[Tutor] Why Doesn't the for loop Increment?

dn pytutor at danceswithmice.info
Fri Jan 15 19:48:30 EST 2021


On 16/01/2021 02.24, Stephen P. Molnar wrote:
...

> Now I'm really tearing out what little hair I have left - were did the
> '\n' originate??????
> 
> Sorry to be such a dunce (must be a hangover from FORTRAN II).


Exactly!
(the FORTRAN bit, not the "dunce")


Traditionally languages, and certainly FORTRAN-II/-IV, accepted input as
fixed-length records, ie each read/input instruction expected the same
number of characters. (think of punched-cards and their 80-characters -
whether all 80 were utilised, or not)

Whereas Python (typically) uses "streams". That is to say, a file is
thought-of as a stream of characters (cf a series of records).

In this format, the first 'record' may contain two characters and the
next twenty. (stream-files do not use the term "record", but we are used
to it, so will continue to do so - if only for the length of this
conversation!)

However, the idea of a "stream" (of characters) raises the question: how
are two consecutive 'records' separated/how do we know where each begins
and ends? Thus, the term: "separator".

NB Sadly, the particular separator used in particular situations may not
be the same on all machines/Operating Systems. eg in pathnames
MS-Windows uses "\" whereas the rest of the world uses "/"; and although
some use a newline 'character' to indicate the ends of 'records' in
files, others use 'carriage return', or indeed a combination of
'carriage return, line-feed'. Sigh!

You will find this discussed in the Python documentation, eg os library,
read() and input(), etc - important to research because some include the
separator and some "strip" it from 'the data', and Python's input() may
'behave' differently from some other library's input() 'equivalent
function'!
(thus @Alan's suggestion to use str.strip() to remove those pesky
'superfluous' "\n" ("New line") characters!)
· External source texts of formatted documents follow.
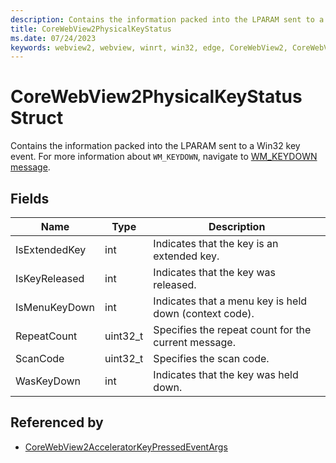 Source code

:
 ```yaml
---
description: Contains the information packed into the LPARAM sent to a Win32 key event.
title: CoreWebView2PhysicalKeyStatus
ms.date: 07/24/2023
keywords: webview2, webview, winrt, win32, edge, CoreWebView2, CoreWebView2Controller, browser control, edge html, CoreWebView2PhysicalKeyStatus
---
```


# CoreWebView2PhysicalKeyStatus Struct

Contains the information packed into the LPARAM sent to a Win32 key event.
For more information about `WM_KEYDOWN`, navigate to [WM_KEYDOWN message](/windows/win32/inputdev/wm-keydown).

## Fields
| Name | Type | Description |
|---|---|---|
| IsExtendedKey | int | Indicates that the key is an extended key. |
| IsKeyReleased | int | Indicates that the key was released. |
| IsMenuKeyDown | int | Indicates that a menu key is held down (context code). |
| RepeatCount | uint32_t | Specifies the repeat count for the current message. |
| ScanCode | uint32_t | Specifies the scan code. |
| WasKeyDown | int | Indicates that the key was held down. |


## Referenced by

- [CoreWebView2AcceleratorKeyPressedEventArgs](corewebview2acceleratorkeypressedeventargs.md)
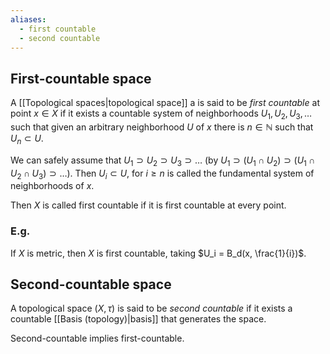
 ```yaml
---
aliases:
  - first countable
  - second countable
---
```

## First-countable space

A [[Topological spaces|topological space]] a is said to be _first countable_ at point $x \in X$ if it exists a countable system of neighborhoods $U_1, U_2, U_3, \dots$ such that given an arbitrary neighborhood $U$ of $x$ there is $n\in \mathbb{N}$ such that $U_n \subset U$.

We can safely assume that $U_1 \supset U_2 \supset U_3 \supset \dots$ (by $U_1 \supset (U_1 \cap U_2)\supset (U_1\cap U_2 \cap U_3) \supset \dots$). Then $U_i \subset U$, for $i\ge n$ is called the fundamental system of neighborhoods of $x$.

Then $X$ is called first countable if it is first countable at every point.

### E.g.
If $X$ is metric, then $X$ is first countable, taking $U_i = B_d(x, \frac{1}{i})$.

##  Second-countable space
A topological space $(X, \tau)$ is said to be _second countable_ if it exists a countable [[Basis (topology)|basis]] that generates the space.


Second-countable implies first-countable. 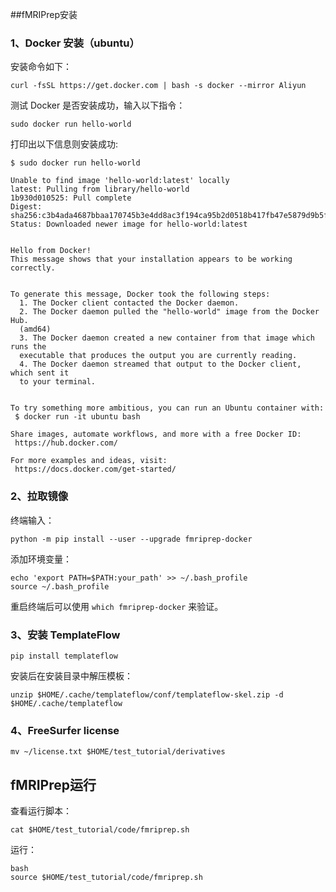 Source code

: 

##fMRIPrep安装

### 1、Docker 安装（ubuntu）

安装命令如下：

```
curl -fsSL https://get.docker.com | bash -s docker --mirror Aliyun
```

测试 Docker 是否安装成功，输入以下指令：

```
sudo docker run hello-world
```

打印出以下信息则安装成功:

```
$ sudo docker run hello-world

Unable to find image 'hello-world:latest' locally
latest: Pulling from library/hello-world
1b930d010525: Pull complete                                                                  Digest: sha256:c3b4ada4687bbaa170745b3e4dd8ac3f194ca95b2d0518b417fb47e5879d9b5f
Status: Downloaded newer image for hello-world:latest


Hello from Docker!
This message shows that your installation appears to be working correctly.


To generate this message, Docker took the following steps:
  1. The Docker client contacted the Docker daemon.
  2. The Docker daemon pulled the "hello-world" image from the Docker Hub.
  (amd64)
  3. The Docker daemon created a new container from that image which runs the
  executable that produces the output you are currently reading.
  4. The Docker daemon streamed that output to the Docker client, which sent it
  to your terminal.


To try something more ambitious, you can run an Ubuntu container with:
 $ docker run -it ubuntu bash

Share images, automate workflows, and more with a free Docker ID:
 https://hub.docker.com/

For more examples and ideas, visit:
 https://docs.docker.com/get-started/
```

### 2、拉取镜像

终端输入：

```
python -m pip install --user --upgrade fmriprep-docker
```

添加环境变量：

```
echo 'export PATH=$PATH:your_path' >> ~/.bash_profile
source ~/.bash_profile
```

重启终端后可以使用 `which fmriprep-docker` 来验证。

### 3、安装 TemplateFlow

```
pip install templateflow
```

安装后在安装目录中解压模板：

```
unzip $HOME/.cache/templateflow/conf/templateflow-skel.zip -d $HOME/.cache/templateflow
```

### 4、FreeSurfer license

```
mv ~/license.txt $HOME/test_tutorial/derivatives
```

## fMRIPrep运行

查看运行脚本：

```
cat $HOME/test_tutorial/code/fmriprep.sh
```

运行：

```
bash
source $HOME/test_tutorial/code/fmriprep.sh
``` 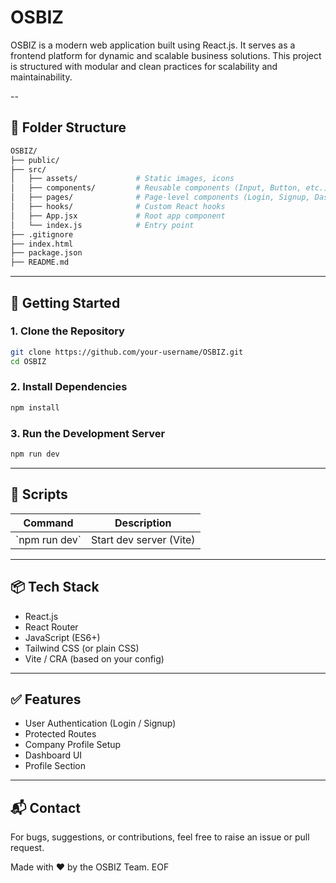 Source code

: 
# OSBIZ

OSBIZ is a modern web application built using React.js. It serves as a frontend platform for dynamic and scalable business solutions. This project is structured with modular and clean practices for scalability and maintainability.
 
--

## 📁 Folder Structure

```bash
OSBIZ/
├── public/
├── src/
│   ├── assets/             # Static images, icons
│   ├── components/         # Reusable components (Input, Button, etc.)
│   ├── pages/              # Page-level components (Login, Signup, Dashboard, Profile Section)
│   ├── hooks/              # Custom React hooks
│   ├── App.jsx             # Root app component
│   └── index.js            # Entry point
├── .gitignore
├── index.html
├── package.json
├── README.md
```

---

## 🚀 Getting Started

### 1. Clone the Repository

```bash
git clone https://github.com/your-username/OSBIZ.git
cd OSBIZ
```

### 2. Install Dependencies

```bash
npm install
```

### 3. Run the Development Server

```bash
npm run dev
```

---

## 🔧 Scripts

| Command         | Description                       |
|----------------|-----------------------------------|
| \`npm run dev\`   | Start dev server (Vite)           |


---

## 📦 Tech Stack

- React.js
- React Router
- JavaScript (ES6+)
- Tailwind CSS (or plain CSS)
- Vite / CRA (based on your config)

---

## ✅ Features

- User Authentication (Login / Signup)
- Protected Routes
- Company Profile Setup
- Dashboard UI
- Profile Section

---

## 📬 Contact

For bugs, suggestions, or contributions, feel free to raise an issue or pull request.

Made with ❤️ by the OSBIZ Team.
EOF
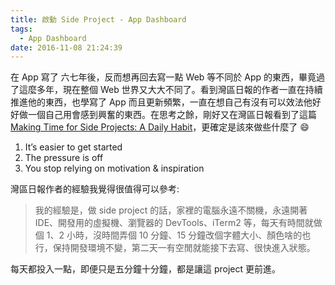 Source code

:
```yaml
---
title: 啟動 Side Project - App Dashboard
tags:
  - App Dashboard
date: 2016-11-08 21:24:39
---
```



在 App 寫了 六七年後，反而想再回去寫一點 Web 等不同於 App 的東西，畢竟過了這麼多年，現在整個 Web 世界又大大不同了。看到灣區日報的作者一直在持續推進他的東西，也學寫了 App 而且更新頻繁，一直在想自己有沒有可以效法他好好做一個自己用會感到興奮的東西。在思考之餘，剛好又在灣區日報看到了這篇 [Making Time for Side Projects: A Daily Habit](https://ponyfoo.com/articles/making-time-for-side-projects)，更確定是該來做些什麼了 :smile:


1. It’s easier to get started
2. The pressure is off
3. You stop relying on motivation & inspiration

灣區日報作者的經驗我覺得很值得可以參考:
>我的經驗是，做 side project 的話，家裡的電腦永遠不關機，永遠開著 IDE、開發用的虛擬機、瀏覽器的 DevTools、iTerm2 等，每天有時間就做個 1、2 小時，沒時間弄個 10 分鐘、15 分鐘改個字體大小、顏色啥的也行，保持開發環境不變，第二天一有空閒就能接下去寫、很快進入狀態。

每天都投入一點，即便只是五分鐘十分鐘，都是讓這 project 更前進。


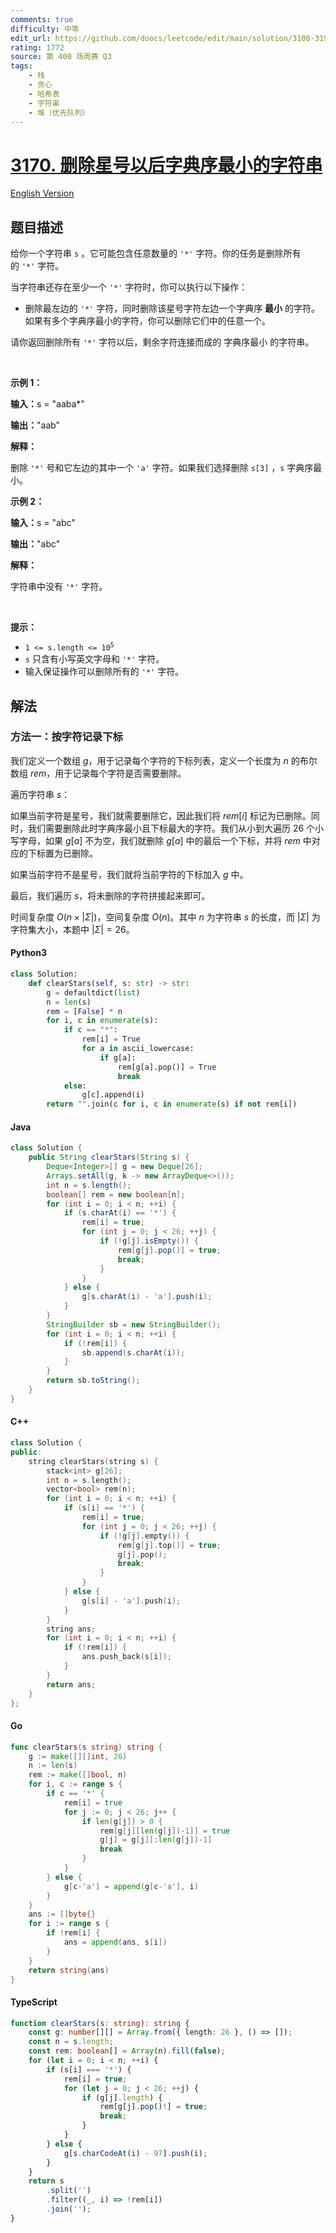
 ```yaml
---
comments: true
difficulty: 中等
edit_url: https://github.com/doocs/leetcode/edit/main/solution/3100-3199/3170.Lexicographically%20Minimum%20String%20After%20Removing%20Stars/README.md
rating: 1772
source: 第 400 场周赛 Q3
tags:
    - 栈
    - 贪心
    - 哈希表
    - 字符串
    - 堆（优先队列）
---
```


<!-- problem:start -->

# [3170. 删除星号以后字典序最小的字符串](https://leetcode.cn/problems/lexicographically-minimum-string-after-removing-stars)

[English Version](/solution/3100-3199/3170.Lexicographically%20Minimum%20String%20After%20Removing%20Stars/README_EN.md)

## 题目描述

<!-- description:start -->

<p>给你一个字符串&nbsp;<code>s</code>&nbsp;。它可能包含任意数量的&nbsp;<code>'*'</code>&nbsp;字符。你的任务是删除所有的&nbsp;<code>'*'</code>&nbsp;字符。</p>

<p>当字符串还存在至少一个&nbsp;<code>'*'</code>&nbsp;字符时，你可以执行以下操作：</p>

<ul>
	<li>删除最左边的&nbsp;<code>'*'</code>&nbsp;字符，同时删除该星号字符左边一个字典序 <strong>最小</strong>&nbsp;的字符。如果有多个字典序最小的字符，你可以删除它们中的任意一个。</li>
</ul>

<p>请你返回删除所有&nbsp;<code>'*'</code>&nbsp;字符以后，剩余字符连接而成的 <span data-keyword="lexicographically-smaller-string">字典序最小</span> 的字符串。</p>

<p>&nbsp;</p>

<p><strong class="example">示例 1：</strong></p>

<div class="example-block">
<p><span class="example-io"><b>输入：</b>s = "aaba*"</span></p>

<p><span class="example-io"><b>输出：</b>"aab"</span></p>

<p><strong>解释：</strong></p>

<p>删除 <code>'*'</code>&nbsp;号和它左边的其中一个&nbsp;<code>'a'</code>&nbsp;字符。如果我们选择删除&nbsp;<code>s[3]</code>&nbsp;，<code>s</code>&nbsp;字典序最小。</p>
</div>

<p><strong class="example">示例 2：</strong></p>

<div class="example-block">
<p><span class="example-io"><b>输入：</b>s = "abc"</span></p>

<p><span class="example-io"><b>输出：</b>"abc"</span></p>

<p><strong>解释：</strong></p>

<p>字符串中没有&nbsp;<code>'*'</code>&nbsp;字符。<!-- notionvc: ff07e34f-b1d6-41fb-9f83-5d0ba3c1ecde --></p>
</div>

<p>&nbsp;</p>

<p><strong>提示：</strong></p>

<ul>
	<li><code>1 &lt;= s.length &lt;= 10<sup>5</sup></code></li>
	<li><code>s</code>&nbsp;只含有小写英文字母和&nbsp;<code>'*'</code>&nbsp;字符。</li>
	<li>输入保证操作可以删除所有的&nbsp;<code>'*'</code>&nbsp;字符。</li>
</ul>

<!-- description:end -->

## 解法

<!-- solution:start -->

### 方法一：按字符记录下标

我们定义一个数组 $g$，用于记录每个字符的下标列表，定义一个长度为 $n$ 的布尔数组 $rem$，用于记录每个字符是否需要删除。

遍历字符串 $s$：

如果当前字符是星号，我们就需要删除它，因此我们将 $rem[i]$ 标记为已删除。同时，我们需要删除此时字典序最小且下标最大的字符。我们从小到大遍历 $26$ 个小写字母，如果 $g[a]$ 不为空，我们就删除 $g[a]$ 中的最后一个下标，并将 $rem$ 中对应的下标置为已删除。

如果当前字符不是星号，我们就将当前字符的下标加入 $g$ 中。

最后，我们遍历 $s$，将未删除的字符拼接起来即可。

时间复杂度 $O(n \times |\Sigma|)$，空间复杂度 $O(n)$。其中 $n$ 为字符串 $s$ 的长度，而 $|\Sigma|$ 为字符集大小，本题中 $|\Sigma| = 26$。

<!-- tabs:start -->

#### Python3

```python
class Solution:
    def clearStars(self, s: str) -> str:
        g = defaultdict(list)
        n = len(s)
        rem = [False] * n
        for i, c in enumerate(s):
            if c == "*":
                rem[i] = True
                for a in ascii_lowercase:
                    if g[a]:
                        rem[g[a].pop()] = True
                        break
            else:
                g[c].append(i)
        return "".join(c for i, c in enumerate(s) if not rem[i])
```

#### Java

```java
class Solution {
    public String clearStars(String s) {
        Deque<Integer>[] g = new Deque[26];
        Arrays.setAll(g, k -> new ArrayDeque<>());
        int n = s.length();
        boolean[] rem = new boolean[n];
        for (int i = 0; i < n; ++i) {
            if (s.charAt(i) == '*') {
                rem[i] = true;
                for (int j = 0; j < 26; ++j) {
                    if (!g[j].isEmpty()) {
                        rem[g[j].pop()] = true;
                        break;
                    }
                }
            } else {
                g[s.charAt(i) - 'a'].push(i);
            }
        }
        StringBuilder sb = new StringBuilder();
        for (int i = 0; i < n; ++i) {
            if (!rem[i]) {
                sb.append(s.charAt(i));
            }
        }
        return sb.toString();
    }
}
```

#### C++

```cpp
class Solution {
public:
    string clearStars(string s) {
        stack<int> g[26];
        int n = s.length();
        vector<bool> rem(n);
        for (int i = 0; i < n; ++i) {
            if (s[i] == '*') {
                rem[i] = true;
                for (int j = 0; j < 26; ++j) {
                    if (!g[j].empty()) {
                        rem[g[j].top()] = true;
                        g[j].pop();
                        break;
                    }
                }
            } else {
                g[s[i] - 'a'].push(i);
            }
        }
        string ans;
        for (int i = 0; i < n; ++i) {
            if (!rem[i]) {
                ans.push_back(s[i]);
            }
        }
        return ans;
    }
};
```

#### Go

```go
func clearStars(s string) string {
	g := make([][]int, 26)
	n := len(s)
	rem := make([]bool, n)
	for i, c := range s {
		if c == '*' {
			rem[i] = true
			for j := 0; j < 26; j++ {
				if len(g[j]) > 0 {
					rem[g[j][len(g[j])-1]] = true
					g[j] = g[j][:len(g[j])-1]
					break
				}
			}
		} else {
			g[c-'a'] = append(g[c-'a'], i)
		}
	}
	ans := []byte{}
	for i := range s {
		if !rem[i] {
			ans = append(ans, s[i])
		}
	}
	return string(ans)
}
```

#### TypeScript

```ts
function clearStars(s: string): string {
    const g: number[][] = Array.from({ length: 26 }, () => []);
    const n = s.length;
    const rem: boolean[] = Array(n).fill(false);
    for (let i = 0; i < n; ++i) {
        if (s[i] === '*') {
            rem[i] = true;
            for (let j = 0; j < 26; ++j) {
                if (g[j].length) {
                    rem[g[j].pop()!] = true;
                    break;
                }
            }
        } else {
            g[s.charCodeAt(i) - 97].push(i);
        }
    }
    return s
        .split('')
        .filter((_, i) => !rem[i])
        .join('');
}
```

<!-- tabs:end -->

<!-- solution:end -->

<!-- problem:end -->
Although not part of your question, in the case of print(), there is a
"sep" parameter and another for "end". The latter enabling override of
the system-default. Now you can see why! (if not, you will next...)


The former ("sep") brings us neatly to the concepts of CSV-files (comma
separated variables), whose very name features the word "separated", if
not "separator" (the character/symbol which achieves the "separation").
The "comma" separates one field within a record from its successor. You
may have come-across a variant which uses the tab-key/-character instead
(technically/precisely called a TSV-file). Both names ignoring the point
made above, that there is *also* a need to define a separator to
separate 'records'!

Before long, such flexibility induces one to part-quote Sir Walter Scott
(English-English literature) "oh what a tangled web we weave"!
(apologies, I've been having way to much fun with word-games this
morning...)


You can see the value of earlier contributor's advice: that
input/processed values be carefully-checked to ensure that they are
exactly what is required - no more, no less! Remember the old adage:
"GIGO" (garbage in, garbage out)!
(and complementing the recommended research, above)


As a further update/improvement to your coding: Have you come-across TDD
(Test-driven Development)? If not, with a brief investigation, it will
likely recommend itself, in part because of its parallels with 'the
Scientific Method', ie hypothesise then (dis)prove (+).

Thus, in logic we might say: if we have a and b as inputs, function-f
will produce output-c - alternately: if we need output-c from inputs-a
and -b, function-f must transform by ...

In Python-code, we can say:

    assert f( a, b ) == c

If execution of f() works correctly, such a test is deemed 'successful'
because the assert will yield True, and execution continues. If the
function produces a result other than the (expected) value-c, then the
assert[ion] yields False, and we conclude that there is either something
wrong with the data, or with the function!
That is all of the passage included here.